Not surprisingly then, Lauderdale has struck up associations with a wide variety of musicians, all of whom consider them ardent admirers. The list spans artists that charted several genres, from his early bluegrass mentor Ralph Stanley and country great George Jones, to his renowned cowriting partner Robert Hunter (best known as the lyricist for Jerry Garcia and the Grateful Dead). He’s also able to namedrop any number of other iconic artists as well— Elvis Costello, Nick Lowe and John Oates, among the many. Indeed, Lauderdale hasn’t any shortage of anecdotes about each of them.

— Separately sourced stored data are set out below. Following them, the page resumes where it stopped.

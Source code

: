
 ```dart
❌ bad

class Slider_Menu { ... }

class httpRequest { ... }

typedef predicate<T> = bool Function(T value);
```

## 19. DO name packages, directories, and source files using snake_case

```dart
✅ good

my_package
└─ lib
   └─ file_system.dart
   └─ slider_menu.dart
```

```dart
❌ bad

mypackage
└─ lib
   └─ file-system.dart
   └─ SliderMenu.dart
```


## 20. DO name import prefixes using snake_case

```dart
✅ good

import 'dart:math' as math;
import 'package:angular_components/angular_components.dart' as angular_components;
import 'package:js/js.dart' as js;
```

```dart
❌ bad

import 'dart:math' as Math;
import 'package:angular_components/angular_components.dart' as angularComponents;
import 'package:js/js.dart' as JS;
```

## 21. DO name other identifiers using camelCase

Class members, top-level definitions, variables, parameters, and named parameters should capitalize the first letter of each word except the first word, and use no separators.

“I first met Elvis Costello at the Newport Folk Festival and I gave him a stack of CDs, and when he made his Opry debut, I went to see him and I gave him even more CDs,” Lauderdale remembers. “Later, I got a call from him asking if I’d sing harmony with him at Merlefest. Then several months after that, I got another call from him saying that T Bone Burnett was producing an album for him and he asked me if I would sing harmony on it. He had a band called the Sugarcanes with all these monster players from bluegrass, like Dennis Crouch on bass, Stuart Duncan on fiddle, Jerry Douglas on dobro. We toured with him for several years, and after that the band also appeared on his follow up album.”

George Jones was an early hero, a country legend that Lauderdale had occasion to see several times, although he says he never got up the nerve to introduce himself. Nevertheless, he eventually got his chance several years later, but their initial studio session was never made available to the marketplace. 

“I did a duet with him for an album that never got released,” he says ruefully. “That was in 1988, but it eventually got released on a record of duets that featured people like Keith Richards. Then I portrayed him in a play we produced in Nashville, and that was very cool. I worked with Nick Lowe and Billy Bremner for a couple of years as well. They were once in a group called Rockpile, which was one of my favorite rock bands. A few years later, Nick Lowe called me to open up for him on a tour, so I did that too. I toured with him down in Australia. When Billy Bremner moved to Los Angeles I connected with him again because he was in Rosie Flores’ band. So he played with me a few years out there and then he moved to Nashville and we did a lot of recording there.”

John Oates, the Oates of Hall and Oates, has always been a fan of traditional music, which made his collaboration with Lauderdale a natural next step. In fact, the two co-wrote the title track of the new album.

“I met John Oates at the Telluride Festival when I was performing with Elvis Costello, and we exchanged phone numbers,” Lauderdale explains. “And then when he came to Nashville, we started writing together, and eventually we recorded several of our collaborations. Even though John is a rock superstar, his early influences were folk music, and that’s what he started out with. Doc Watson and Rev. Gary Davis were his early heroes, and he saw them at the Philadelphia folk festival when he was a youngster, and even got to hang out with them as a kid. So that was a big influence on him.”

Lauderdale also offered insight into his own songwriting process as well.

“I go into the studio and sometimes I’ll have something I wrote alone or cowrote,” he relates. “A lot of times, I just lay down an instrumental track and I’ll either play something over it that I hear, or someone else will add a part that they’ve come up with. I’ll let the melody kind of write itself. That was often the situation with Robert Hunter. I’d give him melodies and he’d write something and send back the lyrics. Oftentimes however, when I do those tracks, I finish them off alone. It’s nerve-wracking and a lot of pressure, and I say ‘This is too much’ and ‘This is the last time. I won’t do that again.’ But at this point, I’m learning to discipline myself. I’m working to try to stay on point with this current release, but for the next few years, I’m ahead of the game and that pressure is taken off me, that writing under pressure.”

Ultimately, Lauderdale admits he’s been fortunate to work with the individuals he’s collaborated with thus far.

“It was a matter of reaching out to people who were heroes,” he reflects. “Luckily for me, they agreed to do it.”